Traffic deaths preventable, WHO says in call for road safety

A woman walks past a sign that says “Dont Drink and Drive” along the Karakoram Highway at Aliabad in the Hunza Valley in northern Pakistan, on Sept 29, 2015.
A woman walks past a sign that says “Dont Drink and Drive” along the Karakoram Highway at Aliabad in the Hunza Valley in northern Pakistan, on Sept 29, 2015. PHOTO: AFP

GENEVA (Reuters) - Countries must introduce tougher laws to prevent drivers from speeding or drinking and help reduce the toll of 1.25 million people killed each year in traffic accidents, the World Health Organization said on Monday (Oct 19).

The United States, Indonesia and Nigeria are among countries failing to apply best practices, the WHO's Global Status Report on Road Safety 2015.

Car-makers can also play their part, a WHO expert said. Too often safety features are sacrficed in order to keep down car prices, Dr. Etienne Krug said.

"Better laws are needed on speed, drinking and driving, use of motorcycle helmets, seat belts and child restraints," WHO director-general Margaret Chan said, launching the report.

Halving the number of deaths and injuries from road traffic crashes by 2020 is among the UN's Sustainable Development Goals adopted last month by world leaders.

Cyclists, motorcyclists and pedestrians are particularly vulnerable, accounting for 49 per cent of fatalities, it said.

Chan said that low and medium income countries accounted for 85 per cent of road traffic deaths despite having 54 per cent of the world's vehicles. Europe has the lowest death rates and Africa the highest.

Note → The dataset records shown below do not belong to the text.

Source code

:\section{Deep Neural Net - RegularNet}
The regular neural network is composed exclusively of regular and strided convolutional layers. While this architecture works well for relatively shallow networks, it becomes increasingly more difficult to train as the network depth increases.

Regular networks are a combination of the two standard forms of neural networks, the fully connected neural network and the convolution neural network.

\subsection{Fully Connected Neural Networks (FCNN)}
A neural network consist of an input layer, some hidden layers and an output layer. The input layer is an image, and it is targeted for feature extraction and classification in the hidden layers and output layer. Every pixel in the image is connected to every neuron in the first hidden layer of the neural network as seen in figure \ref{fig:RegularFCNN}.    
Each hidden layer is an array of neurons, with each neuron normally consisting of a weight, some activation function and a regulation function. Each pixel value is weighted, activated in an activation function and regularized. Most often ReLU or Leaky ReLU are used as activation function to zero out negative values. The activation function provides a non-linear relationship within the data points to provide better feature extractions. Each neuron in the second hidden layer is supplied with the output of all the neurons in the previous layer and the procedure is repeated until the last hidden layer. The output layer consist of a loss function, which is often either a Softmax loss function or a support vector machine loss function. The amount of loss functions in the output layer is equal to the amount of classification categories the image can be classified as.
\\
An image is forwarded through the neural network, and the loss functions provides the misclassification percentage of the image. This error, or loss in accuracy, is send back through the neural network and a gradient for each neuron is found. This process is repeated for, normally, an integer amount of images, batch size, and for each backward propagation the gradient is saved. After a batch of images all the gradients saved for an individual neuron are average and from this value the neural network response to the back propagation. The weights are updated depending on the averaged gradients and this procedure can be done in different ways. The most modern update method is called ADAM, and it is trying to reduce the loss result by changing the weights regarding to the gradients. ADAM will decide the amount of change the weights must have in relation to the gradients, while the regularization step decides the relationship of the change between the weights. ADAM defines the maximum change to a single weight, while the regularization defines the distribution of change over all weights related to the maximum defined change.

Road safety measures include better safety features on vehicles, the report said.

"We are talking about some rather simple and basic things such as seat belts, such as front-impact regulations, such as electric stability control," Krug said. "The vast majority of cars being produced around the world are still not up to the best safety standards.

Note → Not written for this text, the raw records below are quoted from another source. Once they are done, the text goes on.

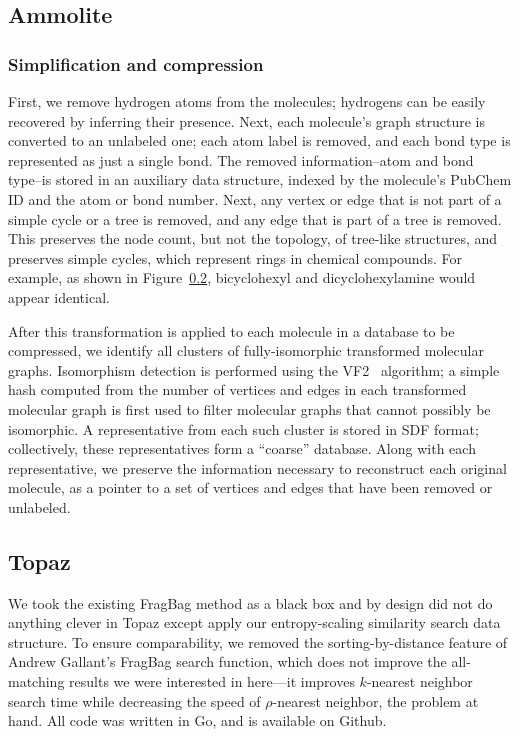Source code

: \documentclass[review,preprint,12pt]{elsarticle}
\renewcommand{\cite}{\citep} %
\theoremstyle{definition}
\theoremstyle{remark}
\numberwithin{equation}{section}
\begin{document}
\subsection{Ammolite}

\subsubsection{Simplification and compression}

First, we remove hydrogen atoms from the molecules; hydrogens can be easily recovered by inferring their 
presence.
Next, each molecule's graph structure is converted to an unlabeled one; each atom label is removed, and each
bond type is represented as just a single bond.
The removed information--atom and bond type--is stored in an auxiliary data structure, indexed by the molecule's
PubChem ID and the atom or bond number.
Next, any vertex or edge that is not part of a simple cycle or a tree is removed, and any edge that is part
of a tree is removed.
This preserves the node count, but not the topology, of tree-like structures, and preserves simple cycles,
which represent rings in chemical compounds.
For example, as shown in Figure~\ref{}, bicyclohexyl and dicyclohexylamine would appear identical.

After this transformation is applied to each molecule in a database to be compressed, we identify all clusters
of fully-isomorphic transformed molecular graphs.
Isomorphism detection is performed using the VF2~\cite{cordella2001improved} 
algorithm; a simple hash computed from the
number of vertices and edges in each transformed molecular graph is first used 
to filter molecular graphs that cannot possibly be isomorphic.
A representative from each such cluster is stored in SDF format; collectively, these representatives form a 
``coarse'' database.
Along with each representative, we preserve the information necessary to reconstruct each original molecule,
as a pointer to a set of vertices and edges that have been removed or unlabeled.

\subsection{Topaz}
We took the existing FragBag method as a black box and by design did not do anything clever in Topaz except apply our entropy-scaling similarity search data structure.
To ensure comparability, we removed the sorting-by-distance feature of Andrew Gallant's FragBag search function, which does not improve the all-matching results we were interested in here---it improves $k$-nearest neighbor search time while decreasing the speed of $\rho$-nearest neighbor, the problem at hand.
All code was written in Go, and is available on Github.
\end{document}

"Very often in many places the safety of vehicles is sacrificed in order to have improvements in prices," he said.

Better trauma care for victims is also key, Krug said. "And that does not necessarily need to be expensive. Very often the assumption is that we need more helicopters and very fancy ambulances.

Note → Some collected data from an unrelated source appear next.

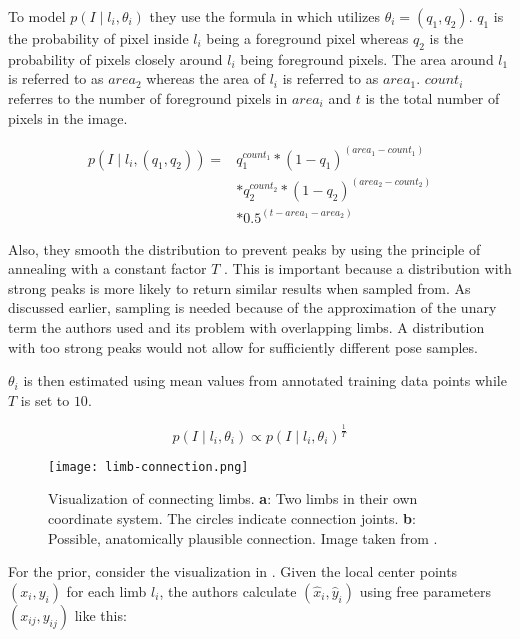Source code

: To model $p(I \mid l_i, \theta_i)$ they use the formula in  which utilizes $\theta_i = (q_1, q_2)$.
$q_1$ is the probability of pixel inside $l_i$ being a foreground pixel whereas $q_2$ is the probability of pixels closely around $l_i$ being foreground pixels.
The area around $l_1$ is referred to as $area_2$ whereas the area of $l_i$ is referred to as $area_1$.
$count_i$ referres to the number of foreground pixels in $area_i$ and $t$ is the total number of pixels in the image.

\begin{equation}
    \label{eq:felz-unary}
    \begin{split}
        p(I \mid l_i, (q_1, q_2)) = &q_1^{count_1} * (1 - q_1)^{(area_1 - count_1)} \\ 
        &* q_2^{count_2} * (1 - q_2)^{(area_2 - count_2)} \\ 
        &* 0.5^{(t - area_1 - area_2)}
    \end{split}
\end{equation}

Also, they smooth the distribution to prevent peaks by using the principle of annealing with a constant factor $T$ .
This is important because a distribution with strong peaks is more likely to return similar results when sampled from.
As discussed earlier, sampling is needed because of the approximation of the unary term the authors used and its problem with overlapping limbs.
A distribution with too strong peaks would not allow for sufficiently different pose samples.

$\theta_i$ is then estimated using mean values from annotated training data points while $T$ is set to $10$.

\begin{equation}
    \label{eq:smoothed}
    p(I \mid l_i, \theta_i) \propto p(I \mid l_i, \theta_i)^{\frac{1}{T}}
\end{equation}

\begin{figure}[htb!]
    \centering
    \texttt{[image: limb-connection.png]}
    \caption{Visualization of connecting limbs. \textbf{a}: Two limbs in their own coordinate system. The circles indicate connection joints. \textbf{b}: Possible, anatomically plausible connection. Image taken from \cite{felzenszwalb_pictorial_2005}.}
    \label{fig:limb-connection}
\end{figure}

For the prior, consider the visualization in .
Given the local center points $(x_i, y_i)$ for each limb $l_i$, the authors calculate $(\hat{x}_i, \hat{y}_i)$ using free parameters $(x_{ij}, y_{ij})$ like this:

"In fact, a very basic ambulance with minimum equipment and people who are trained in simple (life-saving) measures could do a lot of good."

New York City Mayor Michael Bloomberg said that city had cut traffic deaths to historic lows by making streets safer for cyclists and pedestrians, and it was possible to do that around the world.

"Traffic crashes are something like the 9th leading cause of death in the world. They are the number one cause of death for people aged 15-29," he said. "The fact is that every one of those deaths really is preventable."